Among the records, which lines hold the word "paper"? Pick them out.

::: Records provided :::

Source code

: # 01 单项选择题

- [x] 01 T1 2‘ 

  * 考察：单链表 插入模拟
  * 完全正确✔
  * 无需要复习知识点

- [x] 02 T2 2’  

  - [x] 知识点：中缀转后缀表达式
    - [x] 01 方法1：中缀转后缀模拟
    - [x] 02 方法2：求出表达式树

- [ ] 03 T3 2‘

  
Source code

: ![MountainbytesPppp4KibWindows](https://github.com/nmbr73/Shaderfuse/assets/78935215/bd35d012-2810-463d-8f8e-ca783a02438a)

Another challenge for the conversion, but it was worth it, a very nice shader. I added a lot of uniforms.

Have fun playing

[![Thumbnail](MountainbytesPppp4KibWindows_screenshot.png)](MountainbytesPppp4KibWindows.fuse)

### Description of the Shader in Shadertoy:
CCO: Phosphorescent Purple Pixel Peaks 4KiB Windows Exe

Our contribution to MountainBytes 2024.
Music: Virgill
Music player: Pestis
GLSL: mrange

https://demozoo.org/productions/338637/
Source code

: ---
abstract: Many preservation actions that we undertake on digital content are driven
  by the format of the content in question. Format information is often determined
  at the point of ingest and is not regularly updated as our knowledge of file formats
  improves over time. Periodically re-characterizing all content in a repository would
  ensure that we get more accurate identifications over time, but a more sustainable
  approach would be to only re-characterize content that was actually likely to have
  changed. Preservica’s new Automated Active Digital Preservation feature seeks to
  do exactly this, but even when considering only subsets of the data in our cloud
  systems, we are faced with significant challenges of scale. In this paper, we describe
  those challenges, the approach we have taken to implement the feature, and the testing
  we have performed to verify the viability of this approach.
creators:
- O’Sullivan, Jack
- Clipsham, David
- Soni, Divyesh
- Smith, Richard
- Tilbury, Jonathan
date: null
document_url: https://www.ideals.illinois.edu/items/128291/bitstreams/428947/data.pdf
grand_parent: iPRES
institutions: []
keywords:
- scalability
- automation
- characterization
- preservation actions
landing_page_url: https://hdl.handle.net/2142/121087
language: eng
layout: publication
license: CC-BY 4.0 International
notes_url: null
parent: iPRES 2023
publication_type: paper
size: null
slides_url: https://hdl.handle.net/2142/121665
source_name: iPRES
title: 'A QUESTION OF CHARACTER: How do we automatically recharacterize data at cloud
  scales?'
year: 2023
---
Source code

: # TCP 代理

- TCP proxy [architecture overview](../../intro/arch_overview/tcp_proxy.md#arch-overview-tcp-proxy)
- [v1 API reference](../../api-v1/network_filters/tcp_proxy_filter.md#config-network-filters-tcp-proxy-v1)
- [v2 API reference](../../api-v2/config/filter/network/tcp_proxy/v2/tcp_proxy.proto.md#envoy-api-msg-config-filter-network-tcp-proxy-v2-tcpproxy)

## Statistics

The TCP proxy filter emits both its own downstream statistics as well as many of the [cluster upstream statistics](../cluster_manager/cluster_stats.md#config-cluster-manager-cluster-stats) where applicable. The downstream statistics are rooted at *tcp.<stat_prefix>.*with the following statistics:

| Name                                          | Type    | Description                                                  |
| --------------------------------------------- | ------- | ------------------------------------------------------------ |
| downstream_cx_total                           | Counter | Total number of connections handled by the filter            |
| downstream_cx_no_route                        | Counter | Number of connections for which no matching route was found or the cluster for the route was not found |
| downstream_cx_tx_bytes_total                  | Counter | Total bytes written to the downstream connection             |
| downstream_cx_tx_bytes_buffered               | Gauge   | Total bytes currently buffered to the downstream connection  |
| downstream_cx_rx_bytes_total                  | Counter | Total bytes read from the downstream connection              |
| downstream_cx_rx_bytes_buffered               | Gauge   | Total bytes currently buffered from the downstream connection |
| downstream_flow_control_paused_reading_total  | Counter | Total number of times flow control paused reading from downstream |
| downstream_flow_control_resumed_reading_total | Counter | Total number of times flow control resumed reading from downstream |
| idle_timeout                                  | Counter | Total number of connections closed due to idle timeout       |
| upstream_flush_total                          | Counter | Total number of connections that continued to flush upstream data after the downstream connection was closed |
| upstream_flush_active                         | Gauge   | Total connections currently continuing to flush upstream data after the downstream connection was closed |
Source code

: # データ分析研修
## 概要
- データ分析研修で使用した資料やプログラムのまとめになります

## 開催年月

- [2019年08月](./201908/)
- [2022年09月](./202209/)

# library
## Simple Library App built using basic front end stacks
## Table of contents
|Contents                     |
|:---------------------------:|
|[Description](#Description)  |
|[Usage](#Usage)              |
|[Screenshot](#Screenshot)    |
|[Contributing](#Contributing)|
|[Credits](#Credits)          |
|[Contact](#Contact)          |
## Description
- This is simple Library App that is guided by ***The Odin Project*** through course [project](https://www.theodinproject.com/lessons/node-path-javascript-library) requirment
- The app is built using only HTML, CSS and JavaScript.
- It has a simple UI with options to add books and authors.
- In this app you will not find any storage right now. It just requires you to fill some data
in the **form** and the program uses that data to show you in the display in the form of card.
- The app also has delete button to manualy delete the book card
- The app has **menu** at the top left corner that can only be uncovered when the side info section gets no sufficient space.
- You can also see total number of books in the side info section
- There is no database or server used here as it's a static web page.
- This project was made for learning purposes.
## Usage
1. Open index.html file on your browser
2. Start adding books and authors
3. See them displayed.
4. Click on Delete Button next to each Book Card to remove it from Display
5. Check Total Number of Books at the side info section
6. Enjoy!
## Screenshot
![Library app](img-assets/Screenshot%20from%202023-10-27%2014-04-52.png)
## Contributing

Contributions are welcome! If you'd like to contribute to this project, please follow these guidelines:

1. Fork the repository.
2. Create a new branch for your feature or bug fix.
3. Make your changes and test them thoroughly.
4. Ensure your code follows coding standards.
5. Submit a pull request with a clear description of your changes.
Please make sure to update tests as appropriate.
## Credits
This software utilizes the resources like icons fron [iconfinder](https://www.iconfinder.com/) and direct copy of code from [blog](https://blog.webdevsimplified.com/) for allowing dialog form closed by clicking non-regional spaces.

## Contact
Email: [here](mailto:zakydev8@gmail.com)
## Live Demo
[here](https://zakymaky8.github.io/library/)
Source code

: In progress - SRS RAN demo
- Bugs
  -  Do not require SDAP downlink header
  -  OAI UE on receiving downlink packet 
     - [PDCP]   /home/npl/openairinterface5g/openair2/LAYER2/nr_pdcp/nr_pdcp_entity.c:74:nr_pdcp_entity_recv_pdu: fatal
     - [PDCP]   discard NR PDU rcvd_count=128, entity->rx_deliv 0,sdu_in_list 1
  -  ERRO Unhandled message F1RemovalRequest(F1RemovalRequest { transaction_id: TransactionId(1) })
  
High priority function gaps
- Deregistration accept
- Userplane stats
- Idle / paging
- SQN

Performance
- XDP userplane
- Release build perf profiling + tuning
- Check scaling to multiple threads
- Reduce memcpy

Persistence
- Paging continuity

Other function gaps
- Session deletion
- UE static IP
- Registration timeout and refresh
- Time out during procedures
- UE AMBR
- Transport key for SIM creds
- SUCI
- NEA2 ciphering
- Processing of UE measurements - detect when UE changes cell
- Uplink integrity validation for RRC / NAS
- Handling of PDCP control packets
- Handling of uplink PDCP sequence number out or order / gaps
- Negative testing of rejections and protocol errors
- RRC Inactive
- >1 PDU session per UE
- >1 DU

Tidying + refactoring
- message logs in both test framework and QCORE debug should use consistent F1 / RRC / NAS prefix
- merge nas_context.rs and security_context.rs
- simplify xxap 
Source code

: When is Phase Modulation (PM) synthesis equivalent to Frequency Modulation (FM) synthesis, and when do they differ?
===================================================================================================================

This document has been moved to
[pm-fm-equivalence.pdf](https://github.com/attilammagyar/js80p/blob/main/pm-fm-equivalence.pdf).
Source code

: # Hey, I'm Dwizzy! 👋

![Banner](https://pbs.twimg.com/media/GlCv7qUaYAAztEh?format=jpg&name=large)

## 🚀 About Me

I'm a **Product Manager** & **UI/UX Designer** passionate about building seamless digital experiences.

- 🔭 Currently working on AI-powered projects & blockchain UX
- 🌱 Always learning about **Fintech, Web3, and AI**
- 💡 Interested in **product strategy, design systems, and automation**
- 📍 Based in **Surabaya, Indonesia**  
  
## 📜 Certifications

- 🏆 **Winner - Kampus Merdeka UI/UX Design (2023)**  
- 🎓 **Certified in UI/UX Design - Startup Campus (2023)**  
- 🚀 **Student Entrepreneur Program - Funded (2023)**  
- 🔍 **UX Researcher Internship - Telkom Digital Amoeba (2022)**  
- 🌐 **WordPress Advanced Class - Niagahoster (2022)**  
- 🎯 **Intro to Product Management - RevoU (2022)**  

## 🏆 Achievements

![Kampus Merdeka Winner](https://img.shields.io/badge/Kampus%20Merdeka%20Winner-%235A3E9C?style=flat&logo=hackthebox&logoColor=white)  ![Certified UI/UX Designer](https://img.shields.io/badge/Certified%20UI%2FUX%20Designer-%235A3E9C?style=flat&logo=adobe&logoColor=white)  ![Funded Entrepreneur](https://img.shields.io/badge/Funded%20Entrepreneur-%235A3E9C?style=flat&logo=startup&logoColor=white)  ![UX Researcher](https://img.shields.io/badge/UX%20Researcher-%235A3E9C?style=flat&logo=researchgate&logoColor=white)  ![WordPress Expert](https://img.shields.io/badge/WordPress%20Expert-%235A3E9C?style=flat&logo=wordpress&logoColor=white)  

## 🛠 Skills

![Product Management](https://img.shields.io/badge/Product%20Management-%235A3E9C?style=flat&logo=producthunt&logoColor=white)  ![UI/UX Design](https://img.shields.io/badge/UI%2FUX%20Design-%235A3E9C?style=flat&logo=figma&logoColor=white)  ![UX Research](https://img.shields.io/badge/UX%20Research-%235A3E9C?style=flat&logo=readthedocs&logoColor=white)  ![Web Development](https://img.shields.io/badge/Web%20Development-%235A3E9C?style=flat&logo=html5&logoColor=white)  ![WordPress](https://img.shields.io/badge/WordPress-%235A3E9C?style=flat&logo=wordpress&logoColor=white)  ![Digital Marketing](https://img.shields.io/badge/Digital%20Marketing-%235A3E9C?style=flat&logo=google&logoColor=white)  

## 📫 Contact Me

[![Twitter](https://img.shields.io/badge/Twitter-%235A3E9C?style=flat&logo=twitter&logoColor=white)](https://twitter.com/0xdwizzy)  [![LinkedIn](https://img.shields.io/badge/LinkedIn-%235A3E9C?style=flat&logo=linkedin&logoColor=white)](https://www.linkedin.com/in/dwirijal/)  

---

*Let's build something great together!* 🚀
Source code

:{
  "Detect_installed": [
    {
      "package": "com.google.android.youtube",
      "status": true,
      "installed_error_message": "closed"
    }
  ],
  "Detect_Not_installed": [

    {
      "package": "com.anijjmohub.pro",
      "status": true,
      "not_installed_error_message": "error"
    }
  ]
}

:::

*Written solution*:
  systems, we are faced with significant challenges of scale. In this paper, we describe
publication_type: paper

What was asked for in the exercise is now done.